Fearing a massacre, the Christians fled on foot; many, like her father, without money or identification. As they walked all the next day to Erbil in Iraqi Kurdistan, more than 40 miles away, the temperature hit 115 degrees.
“It was the road of death, face to face with death,” she said. An ambulance approached those in flight, a welcomed sight, but it contained Islamic State militants who opened fire.
When the refugees did arrive in Erbil they had to sleep out in the open, on streets and in public places.
The young woman pleaded “You, the people of freedom, save my friends, especially the little girls and those who are sex slaves” to the Islamic State.
She said girls used to dream of getting an education.
“Now, they dream of any man who will present himself for marriage and has a passport, so they can get out … and make it to the land of safety … I ask you, save us.”
Another Iraqi refugee from Bakhdida, a married woman with children, said, “Here in America, I’m in a country that can save me; it’s a secure country that can protect me and protect my children … in Iraq there’s no more place (for Christians), we can’t survive, we can’t live. My wish and my only request that I can bring my husband and two children who are in the camp in Beirut … because I hope my daughter (who wears leg braces) can receive treatment in the United States.”

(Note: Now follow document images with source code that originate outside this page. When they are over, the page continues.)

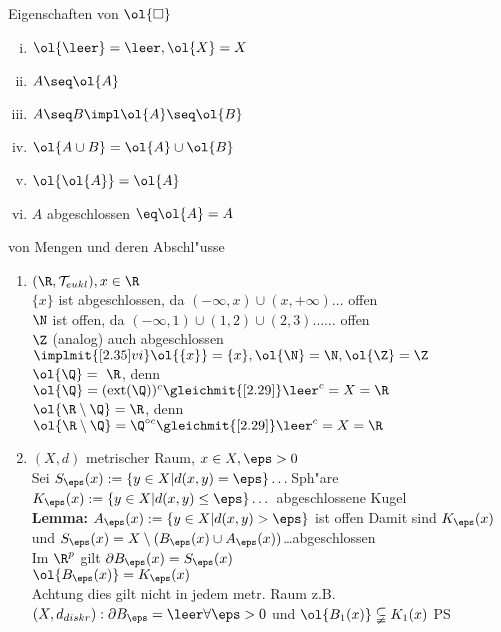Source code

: \begin{prop}\label{2.35}{Eigenschaften von $\ol{\square}$}
\begin{enumerate}[(i)]
\item $\ol{\leer} =\leer , \ol{X}=X$
\item $A\seq \ol{A}$
\item $A\seq B \impl \ol{A}\seq \ol{B}$
\item $\ol{A\cup B}=\ol{A}\cup \ol{B}$
\item $\ol{\ol{A}}=\ol{A}$
\item $A$ abgeschlossen $\eq \ol{A}=A$
\end{enumerate}
\end{prop}

\begin{beispiel}\label{2.36}{von Mengen und deren Abschl"usse}
\begin{enumerate}
\item $(\R ,\T_{eukl}), x\in \R$\\
$\{ x\}$ ist abgeschlossen, da $(-\infty , x)\cup (x, +\infty)\dots$ offen\\
$\N$ ist offen, da $(-\infty , 1)\cup (1,2)\cup (2,3)\dots \dots$ offen\\
$\Z$ (analog) auch abgeschlossen\\
$\implmit{\ref{2.35}vi} \ol{\{ x\}}=\{ x\} , \ol{\N}=\N , \ol{\Z}=\Z$\\
$\ol{\Q}= \R$, denn $\ol{\Q} =(\ext{\Q})^c\gleichmit{\ref{2.29}} \leer^c =X=\R$\\
$\ol{\R\setminus \Q}=\R$, denn $\ol{\R\setminus\Q}=\Q^{\circ c}\gleichmit{\ref{2.29}}\leer^c=X=\R$
\item $(X,d)$ metrischer Raum, $x\in X,\eps >0$\\
Sei $S_\eps (x):=\{ y\in X|d(x,y)=\eps\}\dots$Sph"are\\
$K_\eps (x):=\{ y\in X|d(x,y)\leq\eps\}\dots$ abgeschlossene Kugel\\
{\bf Lemma:} $A_\eps (x):=\{ y\in X|d(x,y)>\eps\}$ ist offen
Damit sind $K_\eps (x)$ und $S_\eps (x) =X\setminus (B_\eps (x)\cup A_\eps (x))$\dots abgeschlossen\\
Im $\R^p$ gilt $\bd{B_\eps (x)}=S_\eps (x)$\\
\hspace*{2cm}$\ol{B_\eps (x)}=K_\eps (x)$\\
Achtung dies gilt nicht in jedem metr. Raum z.B. $(X,d_{diskr}):\\
\bd{B_\eps} =\leer \forall\eps >0$ und $\ol{B_1(x)}\subsetneqq K_1(x)$ PS
\end{enumerate}
\end{beispiel}

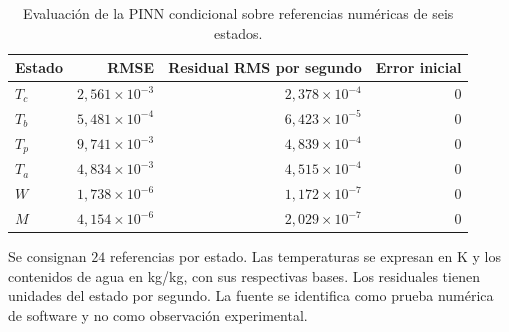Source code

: \begin{table}[htbp]
\centering
\caption{Evaluación de la PINN condicional sobre referencias numéricas de seis estados.}
\label{tab:res_pinn}
\small
\setlength{\tabcolsep}{5pt}
\begin{tabular}{lrrr}
\toprule
Estado & RMSE & Residual RMS por segundo & Error inicial \\
\midrule
$T_c$ & $2{,}561\times10^{-3}$ & $2{,}378\times10^{-4}$ & $0$ \\
$T_b$ & $5{,}481\times10^{-4}$ & $6{,}423\times10^{-5}$ & $0$ \\
$T_p$ & $9{,}741\times10^{-3}$ & $4{,}839\times10^{-4}$ & $0$ \\
$T_a$ & $4{,}834\times10^{-3}$ & $4{,}515\times10^{-4}$ & $0$ \\
$W$ & $1{,}738\times10^{-6}$ & $1{,}172\times10^{-7}$ & $0$ \\
$M$ & $4{,}154\times10^{-6}$ & $2{,}029\times10^{-7}$ & $0$ \\
\bottomrule
\end{tabular}
\par\vspace{3pt}
\begin{minipage}{0.98\textwidth}\footnotesize
Se consignan $24$ referencias por estado. Las temperaturas se expresan en K y los contenidos de agua en kg/kg, con sus respectivas bases. Los residuales tienen unidades del estado por segundo. La fuente se identifica como prueba numérica de software y no como observación experimental.
\end{minipage}
\end{table}
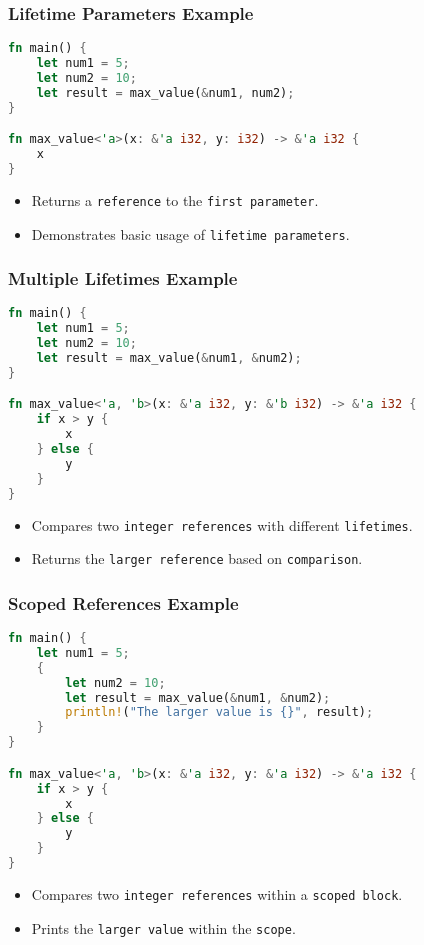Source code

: \documentclass[aspectratio=169, table]{beamer}
\begin{document}
\begin{frame}[fragile]
\frametitle{Lifetime Parameters Example}
\begin{lstlisting}[language=Rust]
fn main() {
	let num1 = 5;
	let num2 = 10;
	let result = max_value(&num1, num2);
}

fn max_value<'a>(x: &'a i32, y: i32) -> &'a i32 {
	x
}
\end{lstlisting}
\begin{itemize}
\item Returns a \texttt{reference} to the \texttt{first\ parameter}.
\item Demonstrates basic usage of \texttt{lifetime\ parameters}.
\end{itemize}
\end{frame}

\begin{frame}[fragile]
\frametitle{Multiple Lifetimes Example}
\begin{lstlisting}[language=Rust]
fn main() {
	let num1 = 5;
	let num2 = 10;
	let result = max_value(&num1, &num2);
}

fn max_value<'a, 'b>(x: &'a i32, y: &'b i32) -> &'a i32 {
	if x > y {
		x
	} else {
		y
	}
}
\end{lstlisting}
\begin{itemize}
\item Compares two \texttt{integer\ references} with different \texttt{lifetimes}.
\item Returns the \texttt{larger\ reference} based on \texttt{comparison}.
\end{itemize}
\end{frame}

\begin{frame}[fragile]
\frametitle{Scoped References Example}
\begin{lstlisting}[language=Rust]
fn main() {
	let num1 = 5;
	{
		let num2 = 10;
		let result = max_value(&num1, &num2);
		println!("The larger value is {}", result);
	}
}

fn max_value<'a, 'b>(x: &'a i32, y: &'a i32) -> &'a i32 {
	if x > y {
		x
	} else {
		y
	}
}
\end{lstlisting}
\begin{itemize}
\item Compares two \texttt{integer\ references} within a \texttt{scoped\ block}.
\item Prints the \texttt{larger\ value} within the \texttt{scope}.
\end{itemize}
\end{frame}
\end{document}
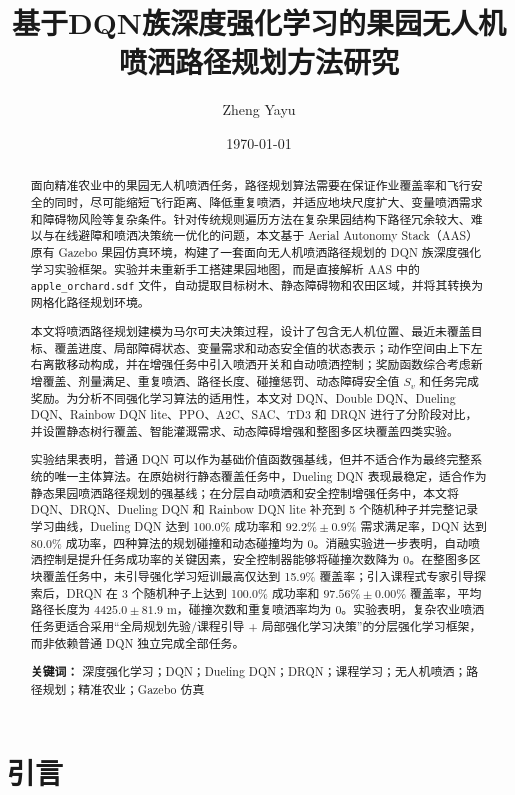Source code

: \documentclass[UTF8]{ctexart}
\title{基于DQN族深度强化学习的果园无人机喷洒路径规划方法研究}
\author{Zheng Yayu}
\date{\today}
\begin{document}
\maketitle

\begin{abstract}
面向精准农业中的果园无人机喷洒任务，路径规划算法需要在保证作业覆盖率和飞行安全的同时，尽可能缩短飞行距离、降低重复喷洒，并适应地块尺度扩大、变量喷洒需求和障碍物风险等复杂条件。针对传统规则遍历方法在复杂果园结构下路径冗余较大、难以与在线避障和喷洒决策统一优化的问题，本文基于 Aerial Autonomy Stack（AAS）原有 Gazebo 果园仿真环境，构建了一套面向无人机喷洒路径规划的 DQN 族深度强化学习实验框架。实验并未重新手工搭建果园地图，而是直接解析 AAS 中的 \texttt{apple\_orchard.sdf} 文件，自动提取目标树木、静态障碍物和农田区域，并将其转换为网格化路径规划环境。

本文将喷洒路径规划建模为马尔可夫决策过程，设计了包含无人机位置、最近未覆盖目标、覆盖进度、局部障碍状态、变量需求和动态安全值的状态表示；动作空间由上下左右离散移动构成，并在增强任务中引入喷洒开关和自动喷洒控制；奖励函数综合考虑新增覆盖、剂量满足、重复喷洒、路径长度、碰撞惩罚、动态障碍安全值 $S_v$ 和任务完成奖励。为分析不同强化学习算法的适用性，本文对 DQN、Double DQN、Dueling DQN、Rainbow DQN lite、PPO、A2C、SAC、TD3 和 DRQN 进行了分阶段对比，并设置静态树行覆盖、智能灌溉需求、动态障碍增强和整图多区块覆盖四类实验。

实验结果表明，普通 DQN 可以作为基础价值函数强基线，但并不适合作为最终完整系统的唯一主体算法。在原始树行静态覆盖任务中，Dueling DQN 表现最稳定，适合作为静态果园喷洒路径规划的强基线；在分层自动喷洒和安全控制增强任务中，本文将 DQN、DRQN、Dueling DQN 和 Rainbow DQN lite 补充到 5 个随机种子并完整记录学习曲线，Dueling DQN 达到 100.0\% 成功率和 $92.2\%\pm0.9\%$ 需求满足率，DQN 达到 80.0\% 成功率，四种算法的规划碰撞和动态碰撞均为 0。消融实验进一步表明，自动喷洒控制是提升任务成功率的关键因素，安全控制器能够将碰撞次数降为 0。在整图多区块覆盖任务中，未引导强化学习短训最高仅达到 15.9\% 覆盖率；引入课程式专家引导探索后，DRQN 在 3 个随机种子上达到 100.0\% 成功率和 $97.56\%\pm0.00\%$ 覆盖率，平均路径长度为 $4425.0\pm81.9$ m，碰撞次数和重复喷洒率均为 0。实验表明，复杂农业喷洒任务更适合采用“全局规划先验/课程引导 + 局部强化学习决策”的分层强化学习框架，而非依赖普通 DQN 独立完成全部任务。

\textbf{关键词：} 深度强化学习；DQN；Dueling DQN；DRQN；课程学习；无人机喷洒；路径规划；精准农业；Gazebo 仿真
\end{abstract}

\section{引言}
\end{document}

According to the refugee, when the Islamic State overtook Bakhdida, the forces were not only foreigners, but included Sunni inhabitants of the city. She maintained that this imperils the future of Christianity in Iraq.
The educational event was sponsored by Save Christians in the Middle East, a group of religious, business, and community partners whose goal is to provide immediate support to these endangered Christians.